Born to be a Breadwinner?
In today's NY Times M.P. Dunleavey worries about being the sole earner in her household.
So when my husband asked me the other day, “Did your concept of ‘equality’ ever include supporting the family?” I had to admit that my answer was no.
She admits to being afraid that she'll be the primary wage-earner forever, occasionally wishing that her husband earned a good living, and "chest-tightening" pressure when it comes to bills and life insurance. Certainly that last one is understandable - having primary responsibility for supporting a family is a high-pressure role, regardless of gender. But I wonder how many women out there would agree with Ms. Dunleavey that their concept of equality hadn't included supporting a family. Maybe it's a generational thing? It is entirely possible that I'm just a freak, but I have always planned on being the primary (if not sole) breadwinner in my potential future family. I do one day hope to grow up, get married, and have kids. And I hope he has a flexible enough job, or no job, to be the primary stay-at-home parent. I know those particular details may be a pipe dream, but my grown-up fantasies have always included me paying the bills. In fact, back when I was dating Dan, and thought he was The One, my future fantasy of the two of us was me working at some government or consulting gig and him drawing comic books and designing video games, mostly from home. Then again, part of what ended up not working about us was his insecurity about our respective 'status.' Even if he could believe that I was happy, and I could believe that he was happy, friends and strangers alike seemed unable to suspend their disbelief, or to keep their mouths shut (more than one person said, to my face, that I could 'do better.' What's that even mean??). So perhaps being personally prepared to be the breadwinner, or not, as the case may be, isn't enough. Perhaps one needs some extra innoculation against the inevitable societal pressure to fulfill one or the other role.

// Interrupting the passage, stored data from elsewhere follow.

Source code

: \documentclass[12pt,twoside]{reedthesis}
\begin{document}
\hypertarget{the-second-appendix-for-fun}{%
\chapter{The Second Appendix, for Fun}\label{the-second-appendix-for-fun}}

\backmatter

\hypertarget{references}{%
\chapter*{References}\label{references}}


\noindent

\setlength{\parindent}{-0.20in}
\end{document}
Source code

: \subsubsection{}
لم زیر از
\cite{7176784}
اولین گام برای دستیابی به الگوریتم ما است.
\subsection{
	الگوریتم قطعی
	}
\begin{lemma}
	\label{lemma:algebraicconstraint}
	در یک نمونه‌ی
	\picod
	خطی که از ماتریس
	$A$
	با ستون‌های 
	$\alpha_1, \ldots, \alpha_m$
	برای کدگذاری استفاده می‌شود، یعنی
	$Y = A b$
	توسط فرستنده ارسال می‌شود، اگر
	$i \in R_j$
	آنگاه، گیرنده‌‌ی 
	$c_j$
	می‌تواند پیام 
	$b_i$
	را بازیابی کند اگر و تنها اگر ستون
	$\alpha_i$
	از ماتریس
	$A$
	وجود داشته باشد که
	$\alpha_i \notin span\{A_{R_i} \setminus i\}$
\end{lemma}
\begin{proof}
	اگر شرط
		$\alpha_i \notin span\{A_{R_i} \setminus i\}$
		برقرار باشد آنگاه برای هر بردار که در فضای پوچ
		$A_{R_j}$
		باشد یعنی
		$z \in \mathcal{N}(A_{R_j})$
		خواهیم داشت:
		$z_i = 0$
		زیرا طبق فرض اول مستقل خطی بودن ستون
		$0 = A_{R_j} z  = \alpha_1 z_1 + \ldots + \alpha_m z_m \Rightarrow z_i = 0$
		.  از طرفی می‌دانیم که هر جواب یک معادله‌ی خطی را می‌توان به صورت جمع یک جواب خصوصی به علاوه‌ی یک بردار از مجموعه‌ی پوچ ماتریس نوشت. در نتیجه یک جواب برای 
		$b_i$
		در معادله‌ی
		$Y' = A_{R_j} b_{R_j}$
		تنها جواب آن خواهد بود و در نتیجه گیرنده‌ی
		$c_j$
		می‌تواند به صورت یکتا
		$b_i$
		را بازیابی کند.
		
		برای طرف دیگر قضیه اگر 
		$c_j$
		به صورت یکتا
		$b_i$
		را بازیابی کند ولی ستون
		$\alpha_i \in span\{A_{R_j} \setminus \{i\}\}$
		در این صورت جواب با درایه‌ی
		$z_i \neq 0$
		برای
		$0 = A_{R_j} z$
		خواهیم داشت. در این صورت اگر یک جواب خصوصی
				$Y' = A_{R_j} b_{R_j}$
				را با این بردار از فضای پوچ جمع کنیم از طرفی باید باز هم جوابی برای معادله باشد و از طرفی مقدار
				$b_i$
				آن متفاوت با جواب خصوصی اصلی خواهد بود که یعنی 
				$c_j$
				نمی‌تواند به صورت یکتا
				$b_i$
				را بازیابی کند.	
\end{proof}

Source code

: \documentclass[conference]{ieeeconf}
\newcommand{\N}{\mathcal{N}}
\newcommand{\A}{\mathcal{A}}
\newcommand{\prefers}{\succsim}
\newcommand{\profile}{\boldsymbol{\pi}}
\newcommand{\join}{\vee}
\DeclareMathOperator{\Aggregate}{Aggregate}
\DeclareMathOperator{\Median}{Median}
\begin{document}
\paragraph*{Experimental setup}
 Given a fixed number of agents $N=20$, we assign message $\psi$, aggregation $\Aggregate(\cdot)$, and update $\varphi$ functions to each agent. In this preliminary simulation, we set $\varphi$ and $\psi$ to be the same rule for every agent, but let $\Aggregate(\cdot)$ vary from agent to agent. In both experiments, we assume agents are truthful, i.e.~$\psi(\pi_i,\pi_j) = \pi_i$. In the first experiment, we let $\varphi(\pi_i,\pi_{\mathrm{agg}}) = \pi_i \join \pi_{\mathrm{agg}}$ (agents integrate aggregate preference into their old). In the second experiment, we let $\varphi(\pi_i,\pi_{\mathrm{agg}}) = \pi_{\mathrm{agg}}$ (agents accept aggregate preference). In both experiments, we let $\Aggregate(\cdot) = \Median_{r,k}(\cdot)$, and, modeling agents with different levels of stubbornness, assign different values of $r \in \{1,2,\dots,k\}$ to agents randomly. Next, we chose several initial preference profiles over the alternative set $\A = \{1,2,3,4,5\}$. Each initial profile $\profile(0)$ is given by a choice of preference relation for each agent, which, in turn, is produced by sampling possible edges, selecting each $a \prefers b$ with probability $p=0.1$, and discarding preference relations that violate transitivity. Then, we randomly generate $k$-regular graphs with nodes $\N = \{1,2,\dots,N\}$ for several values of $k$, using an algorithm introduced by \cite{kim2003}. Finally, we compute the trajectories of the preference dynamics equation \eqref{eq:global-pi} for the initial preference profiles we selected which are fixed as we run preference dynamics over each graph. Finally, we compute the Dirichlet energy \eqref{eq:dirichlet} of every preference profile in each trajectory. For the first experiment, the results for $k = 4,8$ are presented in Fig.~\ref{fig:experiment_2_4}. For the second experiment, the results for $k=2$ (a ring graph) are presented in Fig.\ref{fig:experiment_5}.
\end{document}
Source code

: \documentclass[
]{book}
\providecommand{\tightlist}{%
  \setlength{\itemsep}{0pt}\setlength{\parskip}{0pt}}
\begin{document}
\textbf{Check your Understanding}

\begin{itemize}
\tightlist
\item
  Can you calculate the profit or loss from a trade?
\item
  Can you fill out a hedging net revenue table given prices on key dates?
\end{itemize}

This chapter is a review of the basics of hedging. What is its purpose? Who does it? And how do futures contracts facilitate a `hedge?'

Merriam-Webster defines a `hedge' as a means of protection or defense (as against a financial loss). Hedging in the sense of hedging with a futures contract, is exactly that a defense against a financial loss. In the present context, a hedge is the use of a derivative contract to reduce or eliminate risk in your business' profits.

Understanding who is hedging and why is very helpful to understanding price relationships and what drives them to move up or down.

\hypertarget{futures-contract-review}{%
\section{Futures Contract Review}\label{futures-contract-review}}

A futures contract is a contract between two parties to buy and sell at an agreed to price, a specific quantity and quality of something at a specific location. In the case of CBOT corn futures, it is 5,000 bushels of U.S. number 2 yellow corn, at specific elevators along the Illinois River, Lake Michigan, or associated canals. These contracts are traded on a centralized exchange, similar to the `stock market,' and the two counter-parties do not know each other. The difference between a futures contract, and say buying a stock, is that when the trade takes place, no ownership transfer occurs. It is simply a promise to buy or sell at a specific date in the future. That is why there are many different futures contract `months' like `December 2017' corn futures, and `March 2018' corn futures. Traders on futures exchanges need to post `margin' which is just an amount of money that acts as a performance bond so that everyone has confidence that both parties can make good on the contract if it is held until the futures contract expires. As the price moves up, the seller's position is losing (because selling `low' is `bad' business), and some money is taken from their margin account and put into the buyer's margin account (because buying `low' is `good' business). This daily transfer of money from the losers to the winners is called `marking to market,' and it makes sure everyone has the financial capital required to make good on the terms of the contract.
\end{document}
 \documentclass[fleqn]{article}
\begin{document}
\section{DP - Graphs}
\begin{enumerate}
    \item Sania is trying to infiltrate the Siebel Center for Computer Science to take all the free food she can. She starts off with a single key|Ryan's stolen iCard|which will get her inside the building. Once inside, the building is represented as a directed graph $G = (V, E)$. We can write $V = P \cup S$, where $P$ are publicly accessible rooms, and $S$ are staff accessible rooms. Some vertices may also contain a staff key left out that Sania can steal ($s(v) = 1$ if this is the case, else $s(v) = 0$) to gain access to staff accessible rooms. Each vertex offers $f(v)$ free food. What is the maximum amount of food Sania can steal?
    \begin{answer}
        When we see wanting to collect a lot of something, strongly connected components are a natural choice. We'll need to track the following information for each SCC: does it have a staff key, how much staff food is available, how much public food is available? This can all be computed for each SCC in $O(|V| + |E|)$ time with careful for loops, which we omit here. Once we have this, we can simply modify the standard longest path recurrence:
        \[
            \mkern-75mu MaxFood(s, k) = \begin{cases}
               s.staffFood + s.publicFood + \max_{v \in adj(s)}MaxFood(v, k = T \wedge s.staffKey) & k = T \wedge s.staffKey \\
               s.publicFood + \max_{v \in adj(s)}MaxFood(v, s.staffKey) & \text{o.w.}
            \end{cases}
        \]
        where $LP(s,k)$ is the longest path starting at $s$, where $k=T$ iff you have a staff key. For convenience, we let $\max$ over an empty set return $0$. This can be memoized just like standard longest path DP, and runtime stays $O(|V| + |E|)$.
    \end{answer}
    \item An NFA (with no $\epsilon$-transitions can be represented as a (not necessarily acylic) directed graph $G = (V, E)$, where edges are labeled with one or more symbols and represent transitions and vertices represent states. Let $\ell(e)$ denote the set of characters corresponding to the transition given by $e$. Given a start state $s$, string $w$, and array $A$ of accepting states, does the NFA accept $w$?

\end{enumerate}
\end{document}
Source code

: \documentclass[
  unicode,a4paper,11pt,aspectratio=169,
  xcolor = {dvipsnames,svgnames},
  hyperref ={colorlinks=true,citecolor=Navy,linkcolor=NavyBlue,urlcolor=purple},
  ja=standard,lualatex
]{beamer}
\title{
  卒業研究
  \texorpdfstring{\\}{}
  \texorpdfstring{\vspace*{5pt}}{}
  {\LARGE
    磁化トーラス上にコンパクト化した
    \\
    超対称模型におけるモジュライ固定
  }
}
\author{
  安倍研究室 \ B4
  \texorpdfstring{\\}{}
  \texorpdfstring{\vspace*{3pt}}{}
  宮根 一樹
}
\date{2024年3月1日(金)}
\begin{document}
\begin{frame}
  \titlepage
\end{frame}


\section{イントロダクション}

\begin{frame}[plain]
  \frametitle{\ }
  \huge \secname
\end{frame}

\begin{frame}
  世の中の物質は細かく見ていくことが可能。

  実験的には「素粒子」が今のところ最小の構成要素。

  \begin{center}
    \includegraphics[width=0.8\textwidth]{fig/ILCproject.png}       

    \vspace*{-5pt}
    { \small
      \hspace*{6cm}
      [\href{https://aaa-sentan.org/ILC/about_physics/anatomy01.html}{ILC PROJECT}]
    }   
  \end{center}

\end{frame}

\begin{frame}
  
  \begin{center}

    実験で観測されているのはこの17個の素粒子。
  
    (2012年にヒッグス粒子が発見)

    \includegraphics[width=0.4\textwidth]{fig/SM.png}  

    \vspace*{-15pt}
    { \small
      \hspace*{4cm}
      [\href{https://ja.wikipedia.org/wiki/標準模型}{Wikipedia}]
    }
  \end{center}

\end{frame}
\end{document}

Here's a hypothesis, with absolutely no data to back it up. I wonder if this will turn out to be a generational thing. I wonder if since more of us are waiting longer to get married, and are spending more of our early adult years living alone or with non-intimate roommates, if that will better prepare us for more flexible roles in a marriage? Yes, of course, being responsible for a family is different from taking care of yourself (AWB always said she cooked way better for PC and I than she ever did for just herself) but it seems if you've spent a decade or more taking care of your own bills and insurance and running your own personal one-man/woman household, then perhaps it doesn't seem so far-fetched for either gender to slide into more rationally distributed lists of responsibilties within the familial household? Isn't some sociologist somewhere working on this?